Missouri, K. & T. Ry. Co. of Texas v. Silber

209 S.W. 188 | Tex. App. | 1919

This appeal is from a judgment in favor of the appellee for $500 as damages for an assault and personal indignities at the hands of third parties from which appellant's agent failed to furnish the proper protection. According to the appellee's pleadings and evidence, he had gone to the appellant's depot for the purpose of taking passage on one of its trains and had secured a ticket. While there and awaiting the arrival of his train, he was assaulted by third parties in the presence of the appellant's agent. He was robbed of about $80 in money, and was taunted and abused in a manner that caused him to suffer humiliation and shame. He appealed without effect to the appellant's agent for protection.

The assignments assail the charge of the court. The first complains that in submitting the issues of fact and the legal grounds upon which the appellee might recover a judgment the court assumed negligence on the part of the agent, if the acts complained of were committed in his presence. The record discloses a sharp conflict in the evidence as to whether the acts of violence complained of actually occurred. The appellee, who was in part supported by another witness, testified that they did occur and in the presence of the agent; that before their occurrence he appealed to the agent for protection, but failed to get it. The agent and some of the parties charged with the offensive conduct denied that the violence complained of ever occurred, or that any abuse towards the appellee was indulged in by any one. No issue was made as to whether the agent could have interfered, or as to whether or not he failed to see what was going on.
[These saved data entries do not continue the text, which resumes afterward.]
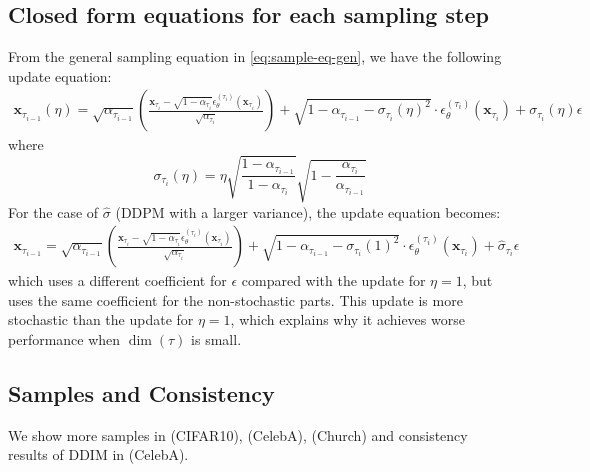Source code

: \subsection{Closed form equations for each sampling step}
\label{app:equations}

From the general sampling equation in \eqref{eq:sample-eq-gen}, we have the following update equation:
\begin{align}
    \bm{x}_{\tau_{i-1}}(\eta) = \sqrt{\alpha_{\tau_{i-1}}} \left(\frac{\bm{x}_{\tau_{i}} - \sqrt{1 - \alpha_{\tau_i}} \epsilon_\theta^{(\tau_i)}(\bm{x}_{\tau_{i}})}{\sqrt{\alpha_{\tau_i}}}\right) + \sqrt{1 - \alpha_{\tau_{i-1}} - \sigma_{\tau_i}(\eta)^2} \cdot \epsilon_\theta^{(\tau_i)}(\bm{x}_{\tau_{i}}) + \sigma_{\tau_i}(\eta) \epsilon \nonumber
\end{align}
where
$$\sigma_{\tau_{i}}(\eta) = \eta \sqrt{\frac{1 - \alpha_{\tau_{i-1}}}{1 - \alpha_{\tau_{i}}}}\sqrt{1 - \frac{\alpha_{\tau_i}}{\alpha_{\tau_{i-1}}}}$$
For the case of $\hat{\sigma}$ (DDPM with a larger variance), the update equation becomes:
\begin{align}
    \bm{x}_{\tau_{i-1}} = \sqrt{\alpha_{\tau_{i-1}}} \left(\frac{\bm{x}_{\tau_{i}} - \sqrt{1 - \alpha_{\tau_i}} \epsilon_\theta^{(\tau_i)}(\bm{x}_{\tau_{i}})}{\sqrt{\alpha_{\tau_i}}}\right) + \sqrt{1 - \alpha_{\tau_{i-1}} - \sigma_{\tau_i}(1)^2} \cdot \epsilon_\theta^{(\tau_i)}(\bm{x}_{\tau_{i}}) + \hat{\sigma}_{\tau_{i}} \epsilon \nonumber
\end{align}
which uses a different coefficient for $\epsilon$ compared with the update for $\eta = 1$, but uses the same coefficient for the non-stochastic parts. This update is more stochastic than the update for $\eta = 1$, which explains why it achieves worse performance when $\dim(\tau)$ is small.





\subsection{Samples and Consistency}
\label{app:samples}

We show more samples in  (CIFAR10),  (CelebA),  (Church) and consistency results of DDIM in  (CelebA).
The agent justified his noninterference upon the ground that the appellee was not assaulted or improperly treated by any one. If the appellee was a passenger upon that occasion and was being mistreated in the manner charged by him, the agent of the appellant owed the duty of exercising a high degree of care to furnish him reasonable protection. It is undenied that the agent saw what did occur, and it is not claimed that he could not have prevented it, or that he made any effort to do so. The charge, if technically erroneous, was not calculated to do the appellant any injury.

The remaining assignments, which complain of other portions of the charge, are overruled.

There was no error in refusing to grant a new trial for newly discovered evidence.

The judgment is affirmed.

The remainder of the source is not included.